Достроена Школа оперы Галины Вишневской
       В Москве на Остоженке построен новый шедевр лужковской Москвы — Школа оперного искусства Галины Вишневской. Объем комплекса, сравнимый с Большим Кремлевским дворцом Константина Тона, делает его центральным памятником нового московского стиля. Судя по этой работе, можно сказать, что стиль приобрел черты творческой зрелости.
       
       Комплекс, спроектированный Михаилом Посохиным в соавторстве с Алексеем Ерохиным, состоит из трех зданий — элитного жилья по переулку и двух домов по самой Остоженке. Первое и главное, чем он поражает,— это впечатление вернувшегося сталинизма. Как большие сталинские дома становятся в городе, полностью нарушая его структуру, демонстрируя, кто в доме новый хозяин, так и центр Галины Вишневской среди небольших домов Остоженки смотрится чрезвычайно величественно. Балконы с балясинами, гигантский коринфский ордер, бело-желтая гамма — все это создает однозначные ассоциации с застройкой Ленинского проспекта, проспекта Мира и других образцовых магистралей послевоенной Москвы.

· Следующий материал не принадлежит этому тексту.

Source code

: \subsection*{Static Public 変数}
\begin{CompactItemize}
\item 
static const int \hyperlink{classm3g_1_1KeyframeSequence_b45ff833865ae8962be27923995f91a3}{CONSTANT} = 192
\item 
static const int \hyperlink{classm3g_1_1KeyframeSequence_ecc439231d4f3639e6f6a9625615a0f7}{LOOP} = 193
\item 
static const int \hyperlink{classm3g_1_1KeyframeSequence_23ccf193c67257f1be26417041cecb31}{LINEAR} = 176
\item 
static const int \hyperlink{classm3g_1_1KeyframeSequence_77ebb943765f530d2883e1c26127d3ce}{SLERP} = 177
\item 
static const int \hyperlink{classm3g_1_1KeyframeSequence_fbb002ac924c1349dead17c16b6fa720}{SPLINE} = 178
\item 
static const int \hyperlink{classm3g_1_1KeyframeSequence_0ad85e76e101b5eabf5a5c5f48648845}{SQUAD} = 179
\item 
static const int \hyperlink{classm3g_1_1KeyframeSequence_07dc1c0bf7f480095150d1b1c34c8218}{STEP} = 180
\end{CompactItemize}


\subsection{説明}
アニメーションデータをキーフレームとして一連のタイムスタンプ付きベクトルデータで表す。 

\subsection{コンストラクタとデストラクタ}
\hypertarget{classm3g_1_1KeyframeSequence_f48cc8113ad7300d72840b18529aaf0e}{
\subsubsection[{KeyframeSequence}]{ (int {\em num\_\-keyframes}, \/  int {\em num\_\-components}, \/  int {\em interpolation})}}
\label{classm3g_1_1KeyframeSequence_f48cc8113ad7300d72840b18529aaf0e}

       Раньше московская архитектура также вспоминала о сталинизме. Достаточно назвать Манежную площадь, центральный памятник раннего московского стиля.

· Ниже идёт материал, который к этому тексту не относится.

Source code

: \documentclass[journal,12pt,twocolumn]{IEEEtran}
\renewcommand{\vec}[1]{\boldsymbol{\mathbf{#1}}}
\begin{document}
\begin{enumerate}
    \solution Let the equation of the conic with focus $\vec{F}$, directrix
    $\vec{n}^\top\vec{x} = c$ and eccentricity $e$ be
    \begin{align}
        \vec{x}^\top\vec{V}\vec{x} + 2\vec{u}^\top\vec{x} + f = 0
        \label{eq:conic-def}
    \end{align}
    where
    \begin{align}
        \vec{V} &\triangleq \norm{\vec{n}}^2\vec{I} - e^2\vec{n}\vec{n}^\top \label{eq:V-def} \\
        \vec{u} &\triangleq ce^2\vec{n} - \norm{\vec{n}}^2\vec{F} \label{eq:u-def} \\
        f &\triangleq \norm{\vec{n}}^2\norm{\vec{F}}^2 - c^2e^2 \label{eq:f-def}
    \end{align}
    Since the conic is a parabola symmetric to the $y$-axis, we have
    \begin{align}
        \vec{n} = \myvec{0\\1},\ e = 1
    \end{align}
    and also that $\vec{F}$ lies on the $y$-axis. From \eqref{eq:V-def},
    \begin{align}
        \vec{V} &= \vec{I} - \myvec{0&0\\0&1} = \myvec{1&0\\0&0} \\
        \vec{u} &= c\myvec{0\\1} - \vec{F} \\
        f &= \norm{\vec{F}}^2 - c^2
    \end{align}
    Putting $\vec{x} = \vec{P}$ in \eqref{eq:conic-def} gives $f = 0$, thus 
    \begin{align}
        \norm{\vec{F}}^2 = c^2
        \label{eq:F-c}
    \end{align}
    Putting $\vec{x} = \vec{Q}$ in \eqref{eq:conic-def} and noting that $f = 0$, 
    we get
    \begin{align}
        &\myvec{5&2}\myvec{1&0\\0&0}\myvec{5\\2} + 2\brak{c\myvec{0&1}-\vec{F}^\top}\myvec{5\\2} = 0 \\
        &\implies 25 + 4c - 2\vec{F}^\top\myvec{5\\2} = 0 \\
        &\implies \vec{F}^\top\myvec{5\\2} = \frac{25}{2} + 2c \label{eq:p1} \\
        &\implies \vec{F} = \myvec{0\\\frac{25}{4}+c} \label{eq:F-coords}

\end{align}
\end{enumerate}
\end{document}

       Бесконечные балясины и фонари наземной части живо напоминают сталинский Сочи. Но между этим ранним стилем и зрелостью образца Галины Вишневской есть существенное отличие. Ранний стиль Лужкова при всей помпезности старался быть по-своему незаметным, с одной стороны, и шутливым — с другой. Как ни заметен комплекс Охотного ряда, большей своей частью он находится под землей. На поверхности же колонны, роскошные лестницы и балясины перил соседствовали с персонажами из русских сказок. Последние в исполнении Зураба Церетели являются не чем иным, как монументальной шуткой.

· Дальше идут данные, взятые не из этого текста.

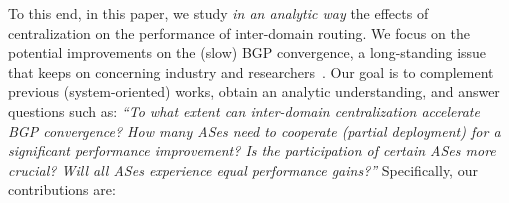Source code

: To this end, in this paper, we study \textit{in an analytic way} the effects of centralization on the performance of inter-domain routing. We focus on the potential improvements on the (slow) BGP convergence, a long-standing issue that keeps on concerning industry and researchers~\cite{survey-bgp-nanog}. Our goal is to complement previous (system-oriented) works, obtain an analytic understanding, and answer questions such as: \textit{``To what extent can inter-domain centralization accelerate BGP convergence? How many ASes need to cooperate (partial deployment) for a significant performance improvement? Is the participation of certain ASes more crucial? Will all ASes experience equal performance gains?''} Specifically, our contributions are:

       Специфика московского стиля в том, что никто и никогда не сформулировал, что это такое. Известно лишь, что а) Юрий Лужков любит, чтобы все было "по-московски", б) все московское — это "под старину", в) если у вас не по-московски, то строить вам не дадут. Поэтому реально московский стиль представляет собой свободное творчество архитекторов по угадыванию вкуса Юрия Лужкова на основе тех работ, которые ему уже понравились. Из-за этого развитие московского стиля приобретает характер творческого развития вкуса Лужкова.
       Итак, ранний Юрий Лужков любил сталинизм, но шуточной любовью. Появляясь среди старика с золотой рыбкой и медведя на берегу шуточной Неглинки, мэр и сам оказывался своеобразным фольклорным героем, этаким Иваном-дурачком, который благодаря своей крепкой хозяйственной сметке способен возвести этот сказочный подземный дворец. Фольклорным героем восхищаются, его любят, но не боятся — он свой. Это и была суть архитектурного имиджа раннего мэрского стиля.
       Зрелый Лужков более не шутит. В центре Вишневской все сделано максимально торжественно и велеречиво, при встрече с ним рядовой обыватель должен испытывать известную робость и почтение, как крестьянин перед "парадным подъездом" поэта Некрасова. Но, присматриваясь к этому неосталинизму, обнаруживаешь, что в нем что-то не то.
       Ну вот, скажем, в центре всего комплекса находится особняк с роскошными коринфским портиками. Одним портиком он выходит на Остоженку, другим — во двор. Со стороны Коробейникова переулка во двор ведет высокая арка. По всем законам классической композиции портик должен появляться именно в ней — как Александрийский столп в арке Генерального штаба на Дворцовой площади Петербурга. Но нет, там видны только две его боковые колонны. Или корпус, выходящий на Остоженку. Его архитекторы оформили пилястрами дорического ордера. Но в двух местах фасад прерывается эркерами, и эркеры украшены коринфскими пилястрами.
       Не утомляя читателя такими специальными проблемами, скажу, что колоннада из колонн разных ордеров встречается в истории архитектуры прямо-таки исключительно редко. Например, так было в Караван-Сарае, куда после своих боевых походов татары свезли колонны где какие могли украсть и поставили их в ряд.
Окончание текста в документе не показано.